The first section of this work has an interesting focus on both Black aesthetic beauty and the deconstruction of the Black body. Concerning beauty, Toomer presents an image of culturally normative beauty in his opening work, Karintha. The entire piece serves as a tragic homage to her beauty and her youth and innocence stripped to carelessly from her, but her beauty is constructed around the images of “skin like the dusk” and the ways of the folk. Carma, who is presented within her self titled short story, is presented as strong and capable as well as beautiful. Sadly, however, the strengths of these women were presented as vehicles that lead to their individual tragedies. The destructive power of feminine strength is tied within the concepts of deconstruction of the body within this section. The image of smoldering sawdust serves as a continual backdrop to the multiple bodies this section presents that are burned, broken, and dismembered in a physical or metaphoric sense.

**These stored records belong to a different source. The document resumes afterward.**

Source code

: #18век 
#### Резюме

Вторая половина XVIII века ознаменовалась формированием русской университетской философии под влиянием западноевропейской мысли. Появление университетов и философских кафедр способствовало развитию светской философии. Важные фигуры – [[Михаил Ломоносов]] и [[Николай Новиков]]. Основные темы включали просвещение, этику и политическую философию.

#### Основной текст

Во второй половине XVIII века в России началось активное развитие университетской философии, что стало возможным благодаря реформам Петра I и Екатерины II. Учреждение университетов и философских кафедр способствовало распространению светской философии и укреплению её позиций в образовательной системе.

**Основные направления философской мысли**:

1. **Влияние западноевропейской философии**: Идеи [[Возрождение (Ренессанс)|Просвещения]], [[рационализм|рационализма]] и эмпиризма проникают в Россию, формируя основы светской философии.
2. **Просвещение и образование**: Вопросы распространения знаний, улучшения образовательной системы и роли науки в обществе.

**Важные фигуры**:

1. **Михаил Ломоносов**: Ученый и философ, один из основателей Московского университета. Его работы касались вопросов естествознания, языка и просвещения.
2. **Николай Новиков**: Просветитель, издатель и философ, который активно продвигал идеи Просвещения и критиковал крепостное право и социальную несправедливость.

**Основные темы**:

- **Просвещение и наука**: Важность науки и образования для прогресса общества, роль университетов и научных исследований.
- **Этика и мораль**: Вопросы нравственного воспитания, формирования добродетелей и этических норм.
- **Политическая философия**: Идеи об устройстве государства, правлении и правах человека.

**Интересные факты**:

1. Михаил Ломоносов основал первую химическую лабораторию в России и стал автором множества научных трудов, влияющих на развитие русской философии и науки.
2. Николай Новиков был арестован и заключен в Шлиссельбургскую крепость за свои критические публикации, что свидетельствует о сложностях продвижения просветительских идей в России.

The second section of Toomer’s work examines the city, and presents the image as gritty, a potentially degrading influence, and a site for both creation and destruction. The opening work of this section Seventh Street invokes the images of speed, movement, and restless migration. A sensuality of musicality rides along the prose of this section, most evident in the opening poem in Seventh Street and “Her Lips are Copper Wire”. Both Bona and Paul and Box Seat present the problematic nature of social control, racialized representations of love, and the isolating nature of the urban.
The third section of the work calls to DuBois through the bars of the prose, marking the Black literary imagination upon the image of the isolated educator within a liminal landscape and the situation of being uprooted from home and the land on which one is born.
Toomer’s Cane is nothing but a work of beauty. It situates the location based binaries of the cultural and national landscape within the complexity of Black life, love and sorrow. It is nothing short of breathtaking.